This project demonstrates how a Django web app can cache PostgreSQL LSNs in Redis to effectively utilize PostgreSQL read-replicas while avoiding returning stale data (previously written in another web/API request from the same user). This is a simplified example of a project completed during my time working on Bitbucket Cloud for Atlassian, covered in this blog post Scaling Bitbucket's Database.
This project shows off Brian Edwards' skills with the following technologies:
- PostgreSQL
- Python and Django
- Redis
WAL's central concept is that changes to data files (where tables and indexes reside) must be written only after those changes have been logged, that is, after log records describing the changes have been flushed to permanent storage.
WAL records are appended to the WAL logs as each new record is written. The insert position is described by a Log Sequence Number (LSN) that is a byte offset into the logs, increasing monotonically with each new record. Values can be compared to calculate the volume of WAL data that separates them, so they are used to measure the progress of replication and recovery.
The docker-compose.yml
file defines two PostgreSQL containers named db
and replica
. PostgreSQL has Log-Shipping Standby Servers capability which basically means the replica can receive a stream of updates to the primary database over a TCP connection.
Bring up the db
container and initialize the database. Kill it.
% docker-compose up db
CTRL-C
Move the ./pg_hba.conf
file into place with permission for other hosts to replicate the database. Bring db
back up. This is not secure.
host replication all 0.0.0.0/0 trust
% cp -v pg_hba.conf data/db
% docker-compose up -d db
Create a replication slot by running the following query on the primary database. It ensures that the WAL isn't cleaned-up until the replica using that slot is caught up.
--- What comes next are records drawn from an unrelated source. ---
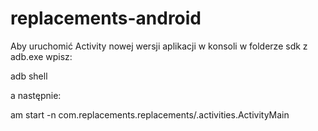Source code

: # replacements-android

Aby uruchomić Activity nowej wersji aplikacji w konsoli w folderze sdk z adb.exe wpisz:

adb shell

a następnie:

am start -n com.replacements.replacements/.activities.ActivityMain
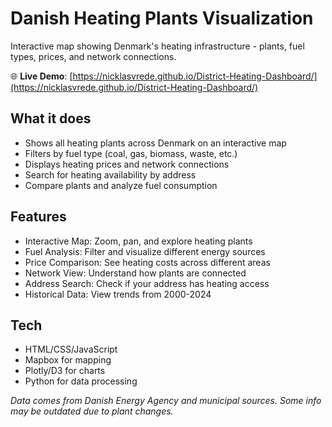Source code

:# Danish Heating Plants Visualization

Interactive map showing Denmark's heating infrastructure - plants, fuel types, prices, and network connections.

🌐 **Live Demo**: [https://nicklasvrede.github.io/District-Heating-Dashboard/](https://nicklasvrede.github.io/District-Heating-Dashboard/)

## What it does

- Shows all heating plants across Denmark on an interactive map
- Filters by fuel type (coal, gas, biomass, waste, etc.)
- Displays heating prices and network connections
- Search for heating availability by address
- Compare plants and analyze fuel consumption

## Features

- Interactive Map: Zoom, pan, and explore heating plants
- Fuel Analysis: Filter and visualize different energy sources
- Price Comparison: See heating costs across different areas
- Network View: Understand how plants are connected
- Address Search: Check if your address has heating access
- Historical Data: View trends from 2000-2024

## Tech

- HTML/CSS/JavaScript
- Mapbox for mapping
- Plotly/D3 for charts
- Python for data processing

*Data comes from Danish Energy Agency and municipal sources. Some info may be outdated due to plant changes.* 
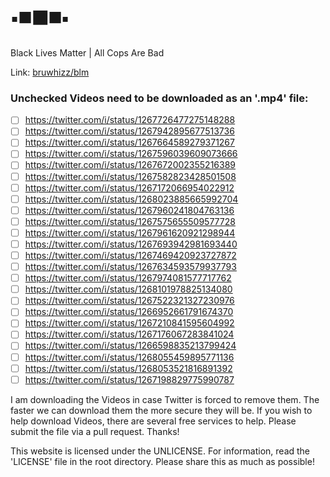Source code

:# :black_small_square::black_medium_square::black_large_square::black_medium_square::black_small_square:
Black Lives Matter | All Cops Are Bad

Link: [bruwhizz/blm](https://bruwhizz.github.io/blm/)

### Unchecked Videos need to be downloaded as an '.mp4' file:
- [ ] https://twitter.com/i/status/1267726477275148288
- [ ] https://twitter.com/i/status/1267942895677513736
- [ ] https://twitter.com/i/status/1267664589279371267
- [ ] https://twitter.com/i/status/1267596039609073666
- [ ] https://twitter.com/i/status/1267672002355216389
- [ ] https://twitter.com/i/status/1267582823428501508
- [ ] https://twitter.com/i/status/1267172066954022912
- [ ] https://twitter.com/i/status/1268023885665992704
- [ ] https://twitter.com/i/status/1267960241804763136
- [ ] https://twitter.com/i/status/1267575655509577728
- [ ] https://twitter.com/i/status/1267961620921298944
- [ ] https://twitter.com/i/status/1267693942981693440
- [ ] https://twitter.com/i/status/1267469420923727872
- [ ] https://twitter.com/i/status/1267634593579937793
- [ ] https://twitter.com/i/status/1267974081577717762
- [ ] https://twitter.com/i/status/1268101978825134080
- [ ] https://twitter.com/i/status/1267522321327230976
- [ ] https://twitter.com/i/status/1266952661791674370
- [ ] https://twitter.com/i/status/1267210841595604992
- [ ] https://twitter.com/i/status/1267176067283841024
- [ ] https://twitter.com/i/status/1266598835213799424
- [ ] https://twitter.com/i/status/1268055459895771136
- [ ] https://twitter.com/i/status/1268053521816891392
- [ ] https://twitter.com/i/status/1267198829775990787

I am downloading the Videos in case Twitter is forced to remove them. The faster we can download them the more secure they will be.
If you wish to help download Videos, there are several free services to help. Please submit the file via a pull request. Thanks!

This website is licensed under the UNLICENSE. For information, read the 'LICENSE' file in the root directory. Please share this as much as possible!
% docker-compose exec db bash
# psql -U postgres
# select * from pg_create_physical_replication_slot('replica');
The ./replica.conf
file in this repository is dropped into place as the PostgreSQL configuration file. It importantly includes the following settings:
primary_conninfo = 'host=db user=postgres password=postgres'
primary_slot_name = 'replica'
hot_standby = on
Shutdown the master and copy over the data directory. A server enters standby mode if a standby.signal
file exists in the data directory when the server is started. Start up the replica
% cp -vr data/db data/replica
% touch data/replica/standby.signal
% docker-compose up -d replica; docker-compose logs -f replica
database system is ready to accept read only connections
started streaming WAL from primary at 0/1000000 on timeline 1
Then watch on the primary db...
# select slot_name, slot_type, active, active_pid, restart_lsn, wal_status from pg_replication_slots;
slot_name | replica
slot_type | physical
active | t
active_pid | 35
restart_lsn | 0/15CE420
wal_status | reserved
You can create tables on the primary and see them on the replica.
docker-compose exec web ./manage.py migrate
docker-compose exec web ./manage.py createsuperuser
docker-compose exec replica psql -U postgres -c 'select * from auth_user;'
⚠️ I add complexity later. Checkout this commit to see the initial, simpler version of the changes I describe here.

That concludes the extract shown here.